WORK INSTRUCTIONS ▸ A line qualifies if it holds the string "value". Copy every qualifying line from the records.

RECORDS SUPPLIED ▸

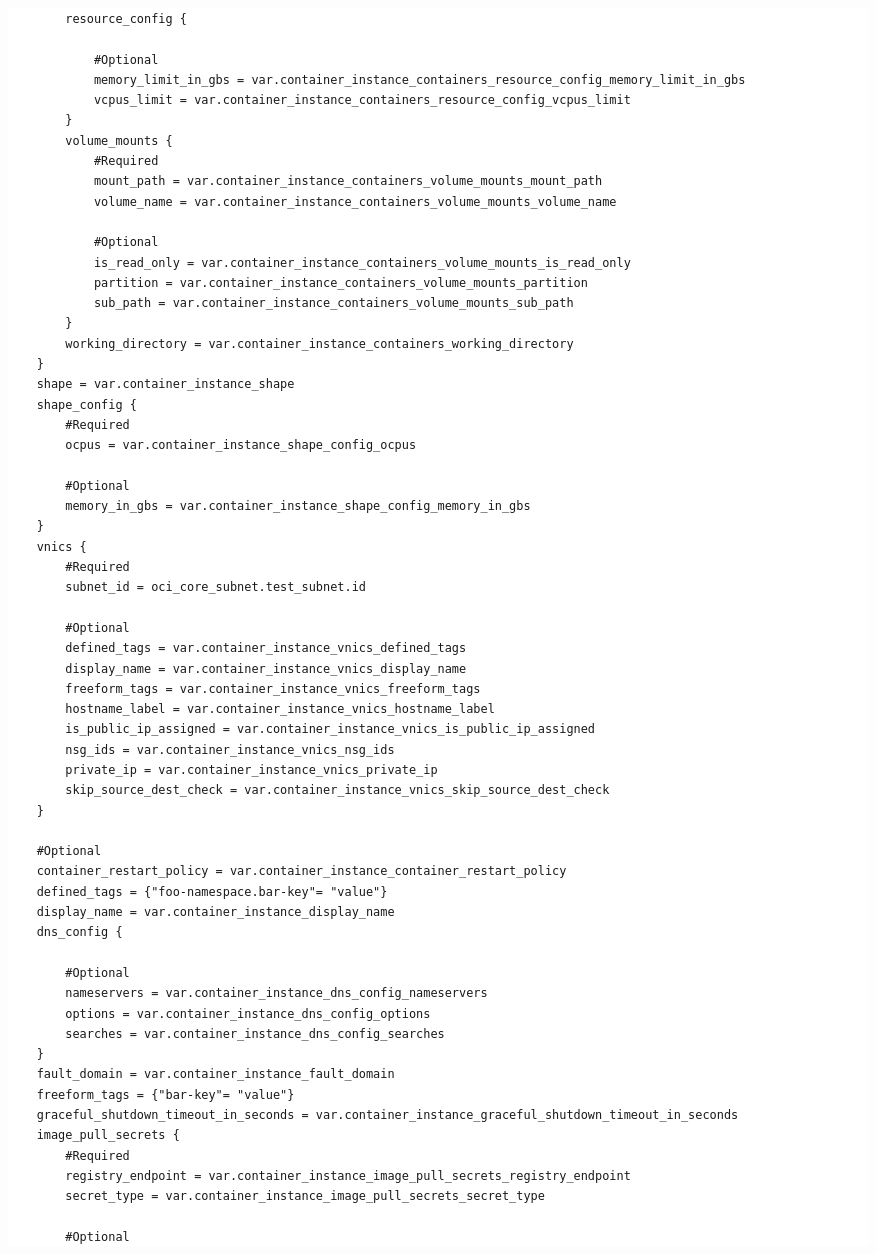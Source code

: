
 ```hcl
		resource_config {

			#Optional
			memory_limit_in_gbs = var.container_instance_containers_resource_config_memory_limit_in_gbs
			vcpus_limit = var.container_instance_containers_resource_config_vcpus_limit
		}
		volume_mounts {
			#Required
			mount_path = var.container_instance_containers_volume_mounts_mount_path
			volume_name = var.container_instance_containers_volume_mounts_volume_name

			#Optional
			is_read_only = var.container_instance_containers_volume_mounts_is_read_only
			partition = var.container_instance_containers_volume_mounts_partition
			sub_path = var.container_instance_containers_volume_mounts_sub_path
		}
		working_directory = var.container_instance_containers_working_directory
	}
	shape = var.container_instance_shape
	shape_config {
		#Required
		ocpus = var.container_instance_shape_config_ocpus

		#Optional
		memory_in_gbs = var.container_instance_shape_config_memory_in_gbs
	}
	vnics {
		#Required
		subnet_id = oci_core_subnet.test_subnet.id

		#Optional
		defined_tags = var.container_instance_vnics_defined_tags
		display_name = var.container_instance_vnics_display_name
		freeform_tags = var.container_instance_vnics_freeform_tags
		hostname_label = var.container_instance_vnics_hostname_label
		is_public_ip_assigned = var.container_instance_vnics_is_public_ip_assigned
		nsg_ids = var.container_instance_vnics_nsg_ids
		private_ip = var.container_instance_vnics_private_ip
		skip_source_dest_check = var.container_instance_vnics_skip_source_dest_check
	}

	#Optional
	container_restart_policy = var.container_instance_container_restart_policy
	defined_tags = {"foo-namespace.bar-key"= "value"}
	display_name = var.container_instance_display_name
	dns_config {

		#Optional
		nameservers = var.container_instance_dns_config_nameservers
		options = var.container_instance_dns_config_options
		searches = var.container_instance_dns_config_searches
	}
	fault_domain = var.container_instance_fault_domain
	freeform_tags = {"bar-key"= "value"}
	graceful_shutdown_timeout_in_seconds = var.container_instance_graceful_shutdown_timeout_in_seconds
	image_pull_secrets {
		#Required
		registry_endpoint = var.container_instance_image_pull_secrets_registry_endpoint
		secret_type = var.container_instance_image_pull_secrets_secret_type

		#Optional
```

COMPLETED TASK ▸
	defined_tags = {"foo-namespace.bar-key"= "value"}
	freeform_tags = {"bar-key"= "value"}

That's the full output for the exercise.